[Input — start]

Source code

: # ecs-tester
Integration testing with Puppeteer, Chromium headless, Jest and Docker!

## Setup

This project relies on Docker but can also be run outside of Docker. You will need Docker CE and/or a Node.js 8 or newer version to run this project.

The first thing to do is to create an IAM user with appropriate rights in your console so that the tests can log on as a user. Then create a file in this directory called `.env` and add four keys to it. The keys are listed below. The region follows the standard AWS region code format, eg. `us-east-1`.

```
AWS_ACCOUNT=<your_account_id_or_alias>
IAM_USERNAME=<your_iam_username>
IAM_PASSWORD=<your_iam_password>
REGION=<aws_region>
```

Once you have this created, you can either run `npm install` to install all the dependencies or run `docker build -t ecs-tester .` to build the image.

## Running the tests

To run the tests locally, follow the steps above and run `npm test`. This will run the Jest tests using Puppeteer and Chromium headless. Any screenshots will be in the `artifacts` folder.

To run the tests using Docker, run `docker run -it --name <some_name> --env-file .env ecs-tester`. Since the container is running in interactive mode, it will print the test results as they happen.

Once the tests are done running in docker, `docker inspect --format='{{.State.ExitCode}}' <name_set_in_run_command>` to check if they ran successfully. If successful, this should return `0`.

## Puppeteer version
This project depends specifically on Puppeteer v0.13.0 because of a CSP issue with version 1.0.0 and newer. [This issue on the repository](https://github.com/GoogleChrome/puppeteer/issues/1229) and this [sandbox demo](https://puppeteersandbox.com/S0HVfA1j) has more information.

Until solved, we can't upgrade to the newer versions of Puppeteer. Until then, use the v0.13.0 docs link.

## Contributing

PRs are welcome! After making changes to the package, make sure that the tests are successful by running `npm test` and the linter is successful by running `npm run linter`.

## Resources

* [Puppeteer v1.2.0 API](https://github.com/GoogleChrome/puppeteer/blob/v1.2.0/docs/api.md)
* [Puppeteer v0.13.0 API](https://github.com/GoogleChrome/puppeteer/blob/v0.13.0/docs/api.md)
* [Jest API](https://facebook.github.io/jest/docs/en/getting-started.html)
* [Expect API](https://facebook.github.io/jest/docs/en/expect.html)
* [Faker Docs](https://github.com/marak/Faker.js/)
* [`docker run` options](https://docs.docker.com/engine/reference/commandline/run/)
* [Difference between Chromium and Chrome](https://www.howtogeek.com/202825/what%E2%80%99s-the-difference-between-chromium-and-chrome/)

[Input — finish]

What you should do | Reproduce the entries exactly as they appear.

Result for this task |
Source code

: # ecs-tester
Integration testing with Puppeteer, Chromium headless, Jest and Docker!

## Setup

This project relies on Docker but can also be run outside of Docker. You will need Docker CE and/or a Node.js 8 or newer version to run this project.

The first thing to do is to create an IAM user with appropriate rights in your console so that the tests can log on as a user. Then create a file in this directory called `.env` and add four keys to it. The keys are listed below. The region follows the standard AWS region code format, eg. `us-east-1`.

```
AWS_ACCOUNT=<your_account_id_or_alias>
IAM_USERNAME=<your_iam_username>
IAM_PASSWORD=<your_iam_password>
REGION=<aws_region>
```

Once you have this created, you can either run `npm install` to install all the dependencies or run `docker build -t ecs-tester .` to build the image.

## Running the tests

To run the tests locally, follow the steps above and run `npm test`. This will run the Jest tests using Puppeteer and Chromium headless. Any screenshots will be in the `artifacts` folder.

To run the tests using Docker, run `docker run -it --name <some_name> --env-file .env ecs-tester`. Since the container is running in interactive mode, it will print the test results as they happen.

Once the tests are done running in docker, `docker inspect --format='{{.State.ExitCode}}' <name_set_in_run_command>` to check if they ran successfully. If successful, this should return `0`.

## Puppeteer version
This project depends specifically on Puppeteer v0.13.0 because of a CSP issue with version 1.0.0 and newer. [This issue on the repository](https://github.com/GoogleChrome/puppeteer/issues/1229) and this [sandbox demo](https://puppeteersandbox.com/S0HVfA1j) has more information.

Until solved, we can't upgrade to the newer versions of Puppeteer. Until then, use the v0.13.0 docs link.

## Contributing

PRs are welcome! After making changes to the package, make sure that the tests are successful by running `npm test` and the linter is successful by running `npm run linter`.

## Resources

* [Puppeteer v1.2.0 API](https://github.com/GoogleChrome/puppeteer/blob/v1.2.0/docs/api.md)
* [Puppeteer v0.13.0 API](https://github.com/GoogleChrome/puppeteer/blob/v0.13.0/docs/api.md)
* [Jest API](https://facebook.github.io/jest/docs/en/getting-started.html)
* [Expect API](https://facebook.github.io/jest/docs/en/expect.html)
* [Faker Docs](https://github.com/marak/Faker.js/)
* [`docker run` options](https://docs.docker.com/engine/reference/commandline/run/)
* [Difference between Chromium and Chrome](https://www.howtogeek.com/202825/what%E2%80%99s-the-difference-between-chromium-and-chrome/)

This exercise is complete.